A rare admission at the top of the spending curve

On July 2, at an internal Meta town hall, Mark Zuckerberg told employees that AI agent development over the previous four months had not, in his words, accelerated in the way the company expected. Reuters, which heard a recording, reported that he also called the recent reorganization behind the effort less clean than planned, said its structural bets had not yet come to fruition, and put the expected benefit three to six months out. This is the same company that has guided to as much as 145 billion dollars of AI-related spending in 2026 and paid roughly 14 billion dollars for a stake in Scale AI to staff its Superintelligence Labs.

The point is not that Meta is failing. Base-model capability keeps improving, and Meta has the balance sheet to keep spending through a slow patch. The point is the gap the admission exposes: between the capital already committed and the working agentic systems it was meant to buy. Long-horizon planning, reliable tool use, memory and grounding, the hard parts of making an agent dependable in production, have lagged the raw model gains. When the person with the biggest budget and the best information says the timeline slipped, that is data.

Vendor roadmaps are marketing; base rates are evidence

Why it matters: most owners are being sold an agent timeline right now. A software vendor, a consultancy or an internal champion is quoting a date by which autonomous agents will handle support, procurement or back-office work, and that date is almost always drawn from a vendor roadmap. Zuckerberg's town hall is a clean natural experiment in the opposite direction. Here is the best-resourced, best-informed buyer in the market, with no incentive to talk his own project down, telling his staff the schedule moved. If his 145 billion dollars did not buy the timeline, a six-figure pilot will not either.

Yes, but: a delay is not a dead end. Agents that draft, summarize and route inside a human-checked loop are already useful and worth funding today. The error is not adopting AI; it is committing a year of budget and a reorganization to a level of autonomy that the market's largest spender has just said is not here. Fund the capability that works now, and treat full autonomy as a milestone to be earned, not a date to be booked.

How to fund an agent project so a slip costs one stage

The bottom line: structure every AI agent investment as a series of reversible stages, each with a named exit test written before the money is spent. Stage one funds a narrow, human-supervised pilot with a single pre-agreed success metric, for example error rate below a stated threshold on a defined task by a defined date. The next stage unlocks only if that test passes on the evidence, not on a vendor's forecast. This is ordinary capital discipline, the same base-rate thinking a prudent owner already applies to a new plant or a new market, applied to a technology whose champions are unusually confident.

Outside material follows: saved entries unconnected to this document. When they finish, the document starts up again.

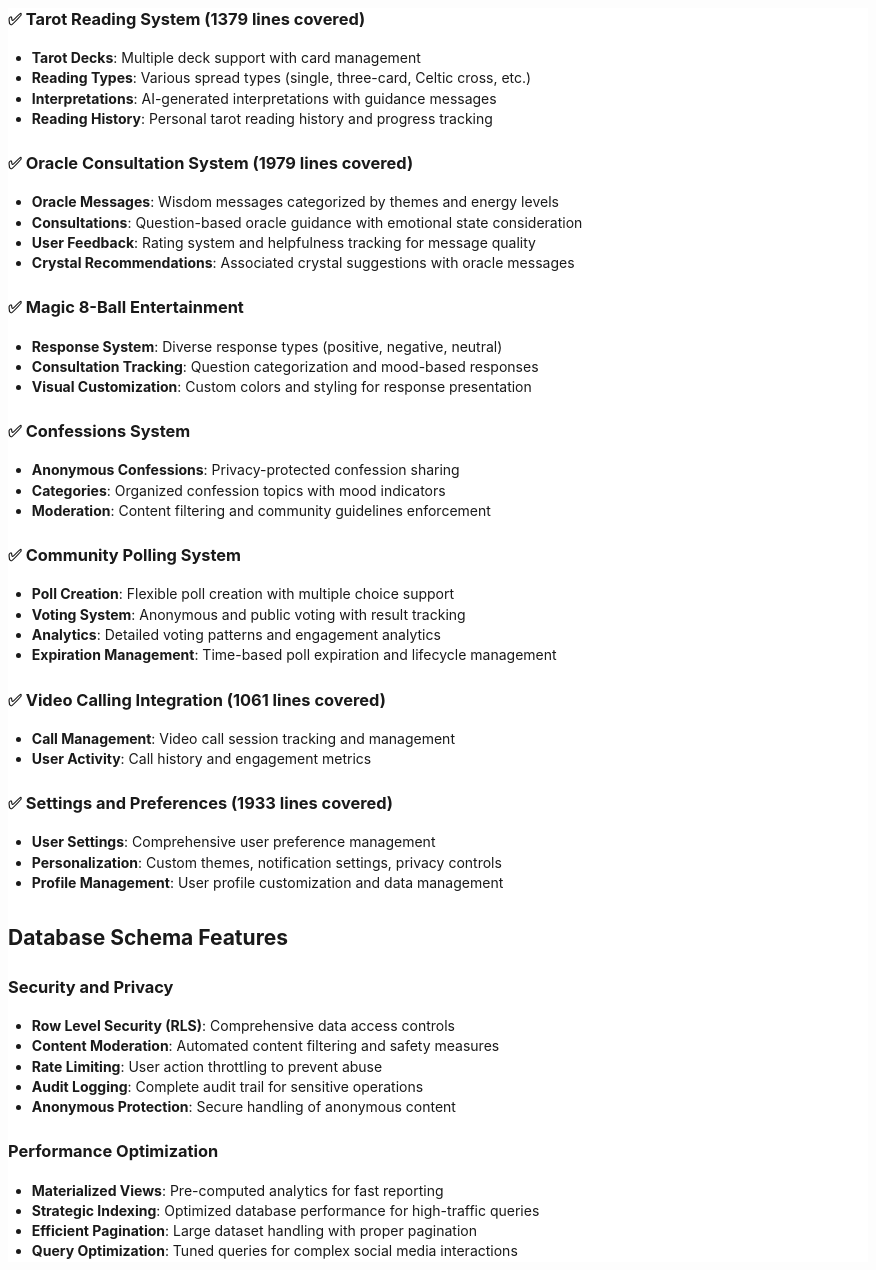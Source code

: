 ### ✅ Tarot Reading System (1379 lines covered)
- **Tarot Decks**: Multiple deck support with card management
- **Reading Types**: Various spread types (single, three-card, Celtic cross, etc.)
- **Interpretations**: AI-generated interpretations with guidance messages
- **Reading History**: Personal tarot reading history and progress tracking

### ✅ Oracle Consultation System (1979 lines covered)
- **Oracle Messages**: Wisdom messages categorized by themes and energy levels
- **Consultations**: Question-based oracle guidance with emotional state consideration
- **User Feedback**: Rating system and helpfulness tracking for message quality
- **Crystal Recommendations**: Associated crystal suggestions with oracle messages

### ✅ Magic 8-Ball Entertainment
- **Response System**: Diverse response types (positive, negative, neutral)
- **Consultation Tracking**: Question categorization and mood-based responses
- **Visual Customization**: Custom colors and styling for response presentation

### ✅ Confessions System
- **Anonymous Confessions**: Privacy-protected confession sharing
- **Categories**: Organized confession topics with mood indicators
- **Moderation**: Content filtering and community guidelines enforcement

### ✅ Community Polling System
- **Poll Creation**: Flexible poll creation with multiple choice support
- **Voting System**: Anonymous and public voting with result tracking
- **Analytics**: Detailed voting patterns and engagement analytics
- **Expiration Management**: Time-based poll expiration and lifecycle management

### ✅ Video Calling Integration (1061 lines covered)
- **Call Management**: Video call session tracking and management
- **User Activity**: Call history and engagement metrics

### ✅ Settings and Preferences (1933 lines covered)
- **User Settings**: Comprehensive user preference management
- **Personalization**: Custom themes, notification settings, privacy controls
- **Profile Management**: User profile customization and data management

## Database Schema Features

### Security and Privacy
- **Row Level Security (RLS)**: Comprehensive data access controls
- **Content Moderation**: Automated content filtering and safety measures
- **Rate Limiting**: User action throttling to prevent abuse
- **Audit Logging**: Complete audit trail for sensitive operations
- **Anonymous Protection**: Secure handling of anonymous content

### Performance Optimization
- **Materialized Views**: Pre-computed analytics for fast reporting
- **Strategic Indexing**: Optimized database performance for high-traffic queries
- **Efficient Pagination**: Large dataset handling with proper pagination
- **Query Optimization**: Tuned queries for complex social media interactions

The discipline protects you in both directions. A German or Dutch mid-sized firm that stages a customer-service agent this way spends perhaps 50,000 euros to learn whether the tool clears its own bar, rather than 500,000 euros on a full rollout timed to a roadmap. If the capability arrives on schedule, you scale with evidence behind you. If it slips the way Meta's just did, you have lost one stage and kept your optionality. The lesson from the town hall is not that AI agents will fail. It is that the person best placed to know just repriced the timeline, and your budget should reprice with him.